Dans le département du Calvados, sur le territoire de la commune du Gast, et dans la forêt de Saint-Sever, se trouve un dolmen, dit la Pierre couplée, qui mérite une mention particulière. Il se compose d’une pierre énorme, soutenue par deux blocs d’une moindre dimension. Un troisième bloc, placé en travers, s’élève aussi sous la pierre, mais sans y toucher ; il est terminé en pointe à sa partie supérieure, de manière à former une ouverture de chaque côté ; celle qui se trouve du côté du midi, est suffisante pour laisser passer un homme. M. Vaugeois, qui nous fournit ces détails, remarque qu’il se trouve de pareilles ouvertures sous un grand nombre de dolmens, et qu’il est probable que ces trous servaient à laisser entrer et sortir, sans qu’il fût aperçu, le jongleur sacré qui parlait au nom de la divinité[43].

Le dolmen de Saint-Germain-de-Tallevande, près Vire, est dit Loge aux Sarrasins ; on y rattache quelques histoires de revenants[44].

Dans la commune de Pôtigny, sur une bruyère qui s’étend jusqu’au rocher si renommé de la Brèche au Diable, on rencontre une pierre ronde placée sur des supports. Aucun effort n’a pu parvenir à déranger cette pierre. Mais un ouvrier, en fouillant à l’entour, y trouva un lingot d’or ; un autre put en attraper seulement quelques parcelles. La pierre est donc un objet de convoitise pour les habitants. Cependant, bien peu se hasarderaient à tenter de nouvelles découvertes, car le sabbat épouvantable que les revenants font en ce lieu, pendant la nuit, suffit pour tenir tous les ambitieux à distance[45].

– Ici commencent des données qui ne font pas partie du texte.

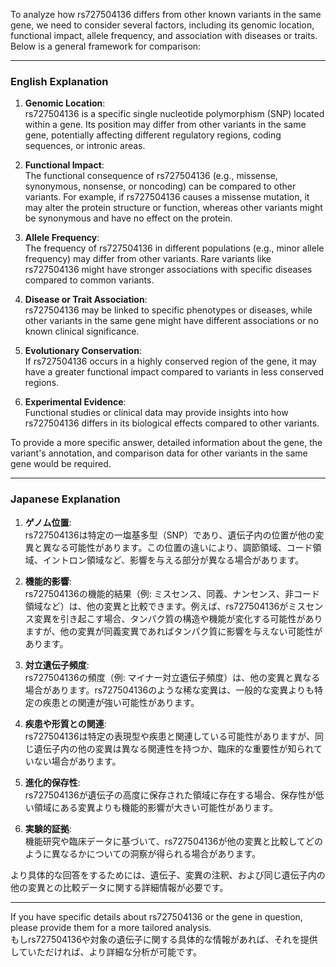 To analyze how rs727504136 differs from other known variants in the same gene, we need to consider several factors, including its genomic location, functional impact, allele frequency, and association with diseases or traits. Below is a general framework for comparison:

---

### **English Explanation**
1. **Genomic Location**:  
   rs727504136 is a specific single nucleotide polymorphism (SNP) located within a gene. Its position may differ from other variants in the same gene, potentially affecting different regulatory regions, coding sequences, or intronic areas.

2. **Functional Impact**:  
   The functional consequence of rs727504136 (e.g., missense, synonymous, nonsense, or noncoding) can be compared to other variants. For example, if rs727504136 causes a missense mutation, it may alter the protein structure or function, whereas other variants might be synonymous and have no effect on the protein.

3. **Allele Frequency**:  
   The frequency of rs727504136 in different populations (e.g., minor allele frequency) may differ from other variants. Rare variants like rs727504136 might have stronger associations with specific diseases compared to common variants.

4. **Disease or Trait Association**:  
   rs727504136 may be linked to specific phenotypes or diseases, while other variants in the same gene might have different associations or no known clinical significance.

5. **Evolutionary Conservation**:  
   If rs727504136 occurs in a highly conserved region of the gene, it may have a greater functional impact compared to variants in less conserved regions.

6. **Experimental Evidence**:  
   Functional studies or clinical data may provide insights into how rs727504136 differs in its biological effects compared to other variants.

To provide a more specific answer, detailed information about the gene, the variant's annotation, and comparison data for other variants in the same gene would be required.

---

### **Japanese Explanation**
1. **ゲノム位置**:  
   rs727504136は特定の一塩基多型（SNP）であり、遺伝子内の位置が他の変異と異なる可能性があります。この位置の違いにより、調節領域、コード領域、イントロン領域など、影響を与える部分が異なる場合があります。

2. **機能的影響**:  
   rs727504136の機能的結果（例: ミスセンス、同義、ナンセンス、非コード領域など）は、他の変異と比較できます。例えば、rs727504136がミスセンス変異を引き起こす場合、タンパク質の構造や機能が変化する可能性がありますが、他の変異が同義変異であればタンパク質に影響を与えない可能性があります。

3. **対立遺伝子頻度**:  
   rs727504136の頻度（例: マイナー対立遺伝子頻度）は、他の変異と異なる場合があります。rs727504136のような稀な変異は、一般的な変異よりも特定の疾患との関連が強い可能性があります。

4. **疾患や形質との関連**:  
   rs727504136は特定の表現型や疾患と関連している可能性がありますが、同じ遺伝子内の他の変異は異なる関連性を持つか、臨床的な重要性が知られていない場合があります。

5. **進化的保存性**:  
   rs727504136が遺伝子の高度に保存された領域に存在する場合、保存性が低い領域にある変異よりも機能的影響が大きい可能性があります。

6. **実験的証拠**:  
   機能研究や臨床データに基づいて、rs727504136が他の変異と比較してどのように異なるかについての洞察が得られる場合があります。

より具体的な回答をするためには、遺伝子、変異の注釈、および同じ遺伝子内の他の変異との比較データに関する詳細情報が必要です。

--- 

If you have specific details about rs727504136 or the gene in question, please provide them for a more tailored analysis.  
もしrs727504136や対象の遺伝子に関する具体的な情報があれば、それを提供していただければ、より詳細な分析が可能です。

En face et tout près du château de la Brosse, dans le Perche, s’offre un dolmen gigantesque, surnommé le Palet de Gargantua. Le géant, revenant un jour de jouer sa partie dans la contrée, laissa tomber par mégarde son palet sur le chemin. Dans le département de l’Eure, sur la commune d’Ambenay, on rencontre un beau dolmen, près des bords de la Risle. Un dolmen considérable est situé dans la forêt d’Évreux, sur la commune des Ventes : on l’a surnommé Pierre courcoulée[46].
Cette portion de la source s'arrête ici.